Start of SOURCE DATA
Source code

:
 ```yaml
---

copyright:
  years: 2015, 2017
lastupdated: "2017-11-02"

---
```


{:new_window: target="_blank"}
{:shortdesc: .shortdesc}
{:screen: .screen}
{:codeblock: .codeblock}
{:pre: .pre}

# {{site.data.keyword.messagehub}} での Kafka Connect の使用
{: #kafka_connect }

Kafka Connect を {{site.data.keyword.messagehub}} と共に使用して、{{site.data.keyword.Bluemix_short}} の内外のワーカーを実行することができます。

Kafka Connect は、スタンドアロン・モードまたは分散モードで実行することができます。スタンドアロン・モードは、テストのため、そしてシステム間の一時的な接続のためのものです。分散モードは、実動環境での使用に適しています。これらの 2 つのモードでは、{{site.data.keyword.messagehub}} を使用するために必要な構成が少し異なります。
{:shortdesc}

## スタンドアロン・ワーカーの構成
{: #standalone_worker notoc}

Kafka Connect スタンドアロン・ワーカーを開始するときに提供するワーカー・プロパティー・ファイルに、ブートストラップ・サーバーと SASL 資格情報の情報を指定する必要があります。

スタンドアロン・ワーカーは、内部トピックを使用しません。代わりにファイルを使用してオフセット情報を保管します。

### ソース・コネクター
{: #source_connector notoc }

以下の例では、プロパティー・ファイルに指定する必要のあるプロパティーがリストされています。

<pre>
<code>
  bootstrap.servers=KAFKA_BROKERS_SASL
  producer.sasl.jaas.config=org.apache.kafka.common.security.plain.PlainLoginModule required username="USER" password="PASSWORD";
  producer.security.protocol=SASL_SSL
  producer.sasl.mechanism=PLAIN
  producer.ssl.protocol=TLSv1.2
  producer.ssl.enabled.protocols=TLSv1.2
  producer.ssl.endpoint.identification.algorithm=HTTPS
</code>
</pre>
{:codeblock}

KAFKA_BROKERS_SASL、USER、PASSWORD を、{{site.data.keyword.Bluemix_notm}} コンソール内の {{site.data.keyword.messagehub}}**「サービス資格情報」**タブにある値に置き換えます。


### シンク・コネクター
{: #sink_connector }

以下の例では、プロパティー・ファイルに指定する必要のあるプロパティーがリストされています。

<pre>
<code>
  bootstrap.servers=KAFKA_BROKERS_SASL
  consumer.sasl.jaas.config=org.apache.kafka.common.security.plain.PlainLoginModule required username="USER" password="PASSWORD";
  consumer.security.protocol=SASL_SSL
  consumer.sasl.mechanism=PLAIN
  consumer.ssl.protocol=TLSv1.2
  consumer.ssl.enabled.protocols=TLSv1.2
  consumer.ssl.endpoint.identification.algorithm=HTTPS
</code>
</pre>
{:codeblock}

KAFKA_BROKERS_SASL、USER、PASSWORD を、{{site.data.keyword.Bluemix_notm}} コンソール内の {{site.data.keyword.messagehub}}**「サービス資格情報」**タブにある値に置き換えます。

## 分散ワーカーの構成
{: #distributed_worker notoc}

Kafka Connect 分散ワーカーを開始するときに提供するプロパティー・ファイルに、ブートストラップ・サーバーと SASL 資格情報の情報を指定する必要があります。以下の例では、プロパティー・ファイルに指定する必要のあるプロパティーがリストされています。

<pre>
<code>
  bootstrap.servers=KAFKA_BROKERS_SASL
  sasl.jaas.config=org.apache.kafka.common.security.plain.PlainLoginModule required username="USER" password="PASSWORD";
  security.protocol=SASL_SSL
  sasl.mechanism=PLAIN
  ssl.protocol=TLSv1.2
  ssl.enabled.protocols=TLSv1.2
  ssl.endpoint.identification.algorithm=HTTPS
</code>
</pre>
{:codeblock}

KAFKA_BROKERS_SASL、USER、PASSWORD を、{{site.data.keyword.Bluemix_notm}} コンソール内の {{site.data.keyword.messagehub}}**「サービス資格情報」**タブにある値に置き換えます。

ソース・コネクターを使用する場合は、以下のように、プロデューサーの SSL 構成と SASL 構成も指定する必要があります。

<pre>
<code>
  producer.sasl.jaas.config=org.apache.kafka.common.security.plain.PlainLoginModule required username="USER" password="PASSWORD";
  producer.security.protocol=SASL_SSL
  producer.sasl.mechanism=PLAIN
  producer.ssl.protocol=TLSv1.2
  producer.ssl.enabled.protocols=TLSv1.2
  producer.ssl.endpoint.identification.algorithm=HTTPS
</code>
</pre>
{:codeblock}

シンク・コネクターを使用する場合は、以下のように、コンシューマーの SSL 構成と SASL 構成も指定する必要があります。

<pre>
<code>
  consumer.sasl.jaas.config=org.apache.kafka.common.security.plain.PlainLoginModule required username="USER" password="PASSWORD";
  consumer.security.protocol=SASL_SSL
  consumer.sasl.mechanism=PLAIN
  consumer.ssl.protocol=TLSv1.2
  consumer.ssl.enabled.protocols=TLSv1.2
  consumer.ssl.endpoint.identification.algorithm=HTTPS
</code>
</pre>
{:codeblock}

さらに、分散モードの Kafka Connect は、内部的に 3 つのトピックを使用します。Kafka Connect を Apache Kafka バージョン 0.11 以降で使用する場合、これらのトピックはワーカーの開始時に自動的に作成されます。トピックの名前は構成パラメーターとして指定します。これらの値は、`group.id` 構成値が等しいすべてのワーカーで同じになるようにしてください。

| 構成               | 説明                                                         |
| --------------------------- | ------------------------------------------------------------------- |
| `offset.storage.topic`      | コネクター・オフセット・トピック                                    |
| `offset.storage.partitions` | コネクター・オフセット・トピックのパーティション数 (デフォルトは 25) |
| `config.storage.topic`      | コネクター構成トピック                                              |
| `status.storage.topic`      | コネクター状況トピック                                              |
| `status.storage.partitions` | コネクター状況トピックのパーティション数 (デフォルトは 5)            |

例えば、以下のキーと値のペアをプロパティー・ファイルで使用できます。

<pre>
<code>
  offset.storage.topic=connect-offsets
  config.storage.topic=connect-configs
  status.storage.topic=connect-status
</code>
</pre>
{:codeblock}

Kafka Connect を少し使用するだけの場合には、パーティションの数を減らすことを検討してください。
End of SOURCE DATA
● **WHAT YOU WILL DO**:
Restate the listing in full, word for word.

● **OUTPUT OF THE EXERCISE**:
Source code

:
 ```yaml
---

copyright:
  years: 2015, 2017
lastupdated: "2017-11-02"

---
```


{:new_window: target="_blank"}
{:shortdesc: .shortdesc}
{:screen: .screen}
{:codeblock: .codeblock}
{:pre: .pre}

# {{site.data.keyword.messagehub}} での Kafka Connect の使用
{: #kafka_connect }

Kafka Connect を {{site.data.keyword.messagehub}} と共に使用して、{{site.data.keyword.Bluemix_short}} の内外のワーカーを実行することができます。

Kafka Connect は、スタンドアロン・モードまたは分散モードで実行することができます。スタンドアロン・モードは、テストのため、そしてシステム間の一時的な接続のためのものです。分散モードは、実動環境での使用に適しています。これらの 2 つのモードでは、{{site.data.keyword.messagehub}} を使用するために必要な構成が少し異なります。
{:shortdesc}

## スタンドアロン・ワーカーの構成
{: #standalone_worker notoc}

Kafka Connect スタンドアロン・ワーカーを開始するときに提供するワーカー・プロパティー・ファイルに、ブートストラップ・サーバーと SASL 資格情報の情報を指定する必要があります。

スタンドアロン・ワーカーは、内部トピックを使用しません。代わりにファイルを使用してオフセット情報を保管します。

### ソース・コネクター
{: #source_connector notoc }

以下の例では、プロパティー・ファイルに指定する必要のあるプロパティーがリストされています。

<pre>
<code>
  bootstrap.servers=KAFKA_BROKERS_SASL
  producer.sasl.jaas.config=org.apache.kafka.common.security.plain.PlainLoginModule required username="USER" password="PASSWORD";
  producer.security.protocol=SASL_SSL
  producer.sasl.mechanism=PLAIN
  producer.ssl.protocol=TLSv1.2
  producer.ssl.enabled.protocols=TLSv1.2
  producer.ssl.endpoint.identification.algorithm=HTTPS
</code>
</pre>
{:codeblock}

KAFKA_BROKERS_SASL、USER、PASSWORD を、{{site.data.keyword.Bluemix_notm}} コンソール内の {{site.data.keyword.messagehub}}**「サービス資格情報」**タブにある値に置き換えます。


### シンク・コネクター
{: #sink_connector }

以下の例では、プロパティー・ファイルに指定する必要のあるプロパティーがリストされています。

<pre>
<code>
  bootstrap.servers=KAFKA_BROKERS_SASL
  consumer.sasl.jaas.config=org.apache.kafka.common.security.plain.PlainLoginModule required username="USER" password="PASSWORD";
  consumer.security.protocol=SASL_SSL
  consumer.sasl.mechanism=PLAIN
  consumer.ssl.protocol=TLSv1.2
  consumer.ssl.enabled.protocols=TLSv1.2
  consumer.ssl.endpoint.identification.algorithm=HTTPS
</code>
</pre>
{:codeblock}

KAFKA_BROKERS_SASL、USER、PASSWORD を、{{site.data.keyword.Bluemix_notm}} コンソール内の {{site.data.keyword.messagehub}}**「サービス資格情報」**タブにある値に置き換えます。

## 分散ワーカーの構成
{: #distributed_worker notoc}

Kafka Connect 分散ワーカーを開始するときに提供するプロパティー・ファイルに、ブートストラップ・サーバーと SASL 資格情報の情報を指定する必要があります。以下の例では、プロパティー・ファイルに指定する必要のあるプロパティーがリストされています。

<pre>
<code>
  bootstrap.servers=KAFKA_BROKERS_SASL
  sasl.jaas.config=org.apache.kafka.common.security.plain.PlainLoginModule required username="USER" password="PASSWORD";
  security.protocol=SASL_SSL
  sasl.mechanism=PLAIN
  ssl.protocol=TLSv1.2
  ssl.enabled.protocols=TLSv1.2
  ssl.endpoint.identification.algorithm=HTTPS
</code>
</pre>
{:codeblock}

KAFKA_BROKERS_SASL、USER、PASSWORD を、{{site.data.keyword.Bluemix_notm}} コンソール内の {{site.data.keyword.messagehub}}**「サービス資格情報」**タブにある値に置き換えます。

ソース・コネクターを使用する場合は、以下のように、プロデューサーの SSL 構成と SASL 構成も指定する必要があります。

<pre>
<code>
  producer.sasl.jaas.config=org.apache.kafka.common.security.plain.PlainLoginModule required username="USER" password="PASSWORD";
  producer.security.protocol=SASL_SSL
  producer.sasl.mechanism=PLAIN
  producer.ssl.protocol=TLSv1.2
  producer.ssl.enabled.protocols=TLSv1.2
  producer.ssl.endpoint.identification.algorithm=HTTPS
</code>
</pre>
{:codeblock}

シンク・コネクターを使用する場合は、以下のように、コンシューマーの SSL 構成と SASL 構成も指定する必要があります。

<pre>
<code>
  consumer.sasl.jaas.config=org.apache.kafka.common.security.plain.PlainLoginModule required username="USER" password="PASSWORD";
  consumer.security.protocol=SASL_SSL
  consumer.sasl.mechanism=PLAIN
  consumer.ssl.protocol=TLSv1.2
  consumer.ssl.enabled.protocols=TLSv1.2
  consumer.ssl.endpoint.identification.algorithm=HTTPS
</code>
</pre>
{:codeblock}

さらに、分散モードの Kafka Connect は、内部的に 3 つのトピックを使用します。Kafka Connect を Apache Kafka バージョン 0.11 以降で使用する場合、これらのトピックはワーカーの開始時に自動的に作成されます。トピックの名前は構成パラメーターとして指定します。これらの値は、`group.id` 構成値が等しいすべてのワーカーで同じになるようにしてください。

| 構成               | 説明                                                         |
| --------------------------- | ------------------------------------------------------------------- |
| `offset.storage.topic`      | コネクター・オフセット・トピック                                    |
| `offset.storage.partitions` | コネクター・オフセット・トピックのパーティション数 (デフォルトは 25) |
| `config.storage.topic`      | コネクター構成トピック                                              |
| `status.storage.topic`      | コネクター状況トピック                                              |
| `status.storage.partitions` | コネクター状況トピックのパーティション数 (デフォルトは 5)            |

例えば、以下のキーと値のペアをプロパティー・ファイルで使用できます。

<pre>
<code>
  offset.storage.topic=connect-offsets
  config.storage.topic=connect-configs
  status.storage.topic=connect-status
</code>
</pre>
{:codeblock}

Kafka Connect を少し使用するだけの場合には、パーティションの数を減らすことを検討してください。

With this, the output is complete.